Basta lembrar, ainda, o peso excessivo do serviço da dívida soberana nos orçamentos nacionais dos países do sul, os valores ridículos do investimento público orçamentado e a falta de capitais próprios (dívida privada) para realizar investimento privado para termos uma perspetiva aproximada do que será a política de coesão territorial até 2020 e, mais grave, o valor do PIB potencial no final do período, relativamente ao qual se mede, por exemplo, o défice estrutural do orçamento nos termos do tratado orçamental da União Europeia. O caso português é, de resto, o mais eloquente a este propósito.

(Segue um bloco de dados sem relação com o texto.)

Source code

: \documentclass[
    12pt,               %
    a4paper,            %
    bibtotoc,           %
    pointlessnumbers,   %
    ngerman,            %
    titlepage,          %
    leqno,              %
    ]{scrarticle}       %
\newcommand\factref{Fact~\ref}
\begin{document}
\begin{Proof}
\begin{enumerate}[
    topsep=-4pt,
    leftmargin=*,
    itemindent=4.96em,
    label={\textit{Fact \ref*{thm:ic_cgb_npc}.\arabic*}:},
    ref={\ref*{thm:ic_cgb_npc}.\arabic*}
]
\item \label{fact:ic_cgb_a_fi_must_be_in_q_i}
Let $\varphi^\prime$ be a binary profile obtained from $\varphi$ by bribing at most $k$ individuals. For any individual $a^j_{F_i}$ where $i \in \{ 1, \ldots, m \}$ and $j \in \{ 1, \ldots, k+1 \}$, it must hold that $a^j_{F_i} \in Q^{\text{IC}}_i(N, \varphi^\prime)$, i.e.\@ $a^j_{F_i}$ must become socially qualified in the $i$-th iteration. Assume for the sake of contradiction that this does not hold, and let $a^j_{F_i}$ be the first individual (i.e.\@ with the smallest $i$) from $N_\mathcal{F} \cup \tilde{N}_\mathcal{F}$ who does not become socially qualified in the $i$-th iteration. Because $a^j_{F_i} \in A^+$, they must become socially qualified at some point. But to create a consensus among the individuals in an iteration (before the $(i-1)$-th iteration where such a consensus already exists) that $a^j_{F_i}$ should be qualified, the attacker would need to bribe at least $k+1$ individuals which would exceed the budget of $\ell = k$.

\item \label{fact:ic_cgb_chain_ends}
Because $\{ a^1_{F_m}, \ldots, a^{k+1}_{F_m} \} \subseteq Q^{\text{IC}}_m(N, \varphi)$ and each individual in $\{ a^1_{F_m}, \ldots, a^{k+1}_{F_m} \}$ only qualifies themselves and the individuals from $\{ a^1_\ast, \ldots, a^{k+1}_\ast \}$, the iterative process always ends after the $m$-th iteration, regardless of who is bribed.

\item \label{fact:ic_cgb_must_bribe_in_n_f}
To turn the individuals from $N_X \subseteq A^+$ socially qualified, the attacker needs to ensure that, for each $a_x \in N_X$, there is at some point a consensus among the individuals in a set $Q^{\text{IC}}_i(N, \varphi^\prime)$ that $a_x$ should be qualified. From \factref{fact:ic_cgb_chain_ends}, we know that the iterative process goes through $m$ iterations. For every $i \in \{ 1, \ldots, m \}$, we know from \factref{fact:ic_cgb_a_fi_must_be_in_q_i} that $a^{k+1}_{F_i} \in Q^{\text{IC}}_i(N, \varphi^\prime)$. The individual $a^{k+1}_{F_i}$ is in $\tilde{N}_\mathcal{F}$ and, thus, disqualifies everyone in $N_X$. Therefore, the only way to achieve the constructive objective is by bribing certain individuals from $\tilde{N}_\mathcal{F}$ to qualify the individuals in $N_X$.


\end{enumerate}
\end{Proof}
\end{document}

Tudo somado, este é também o momento oportuno para elaborar um pouco mais “fora da caixa” no que diz respeito à política de coesão mais convencional que, em minha opinião, continua a girar muito em redor das clientelas e dos destinatários habituais.

Refiro-me aqui ao que poderíamos designar como “a doutrina regionalista” da futura União Política em duas perspetivas distintas: em primeiro lugar, numa linha de “integração negativa”, digamos “Linha Brexit”, ao mesmo tempo mais liberal e mais intergovernamental, em segundo lugar, numa linha de “integração positiva”, mais integracionista e unionista, mais neo-keynesiana, alguns dirão iliberal.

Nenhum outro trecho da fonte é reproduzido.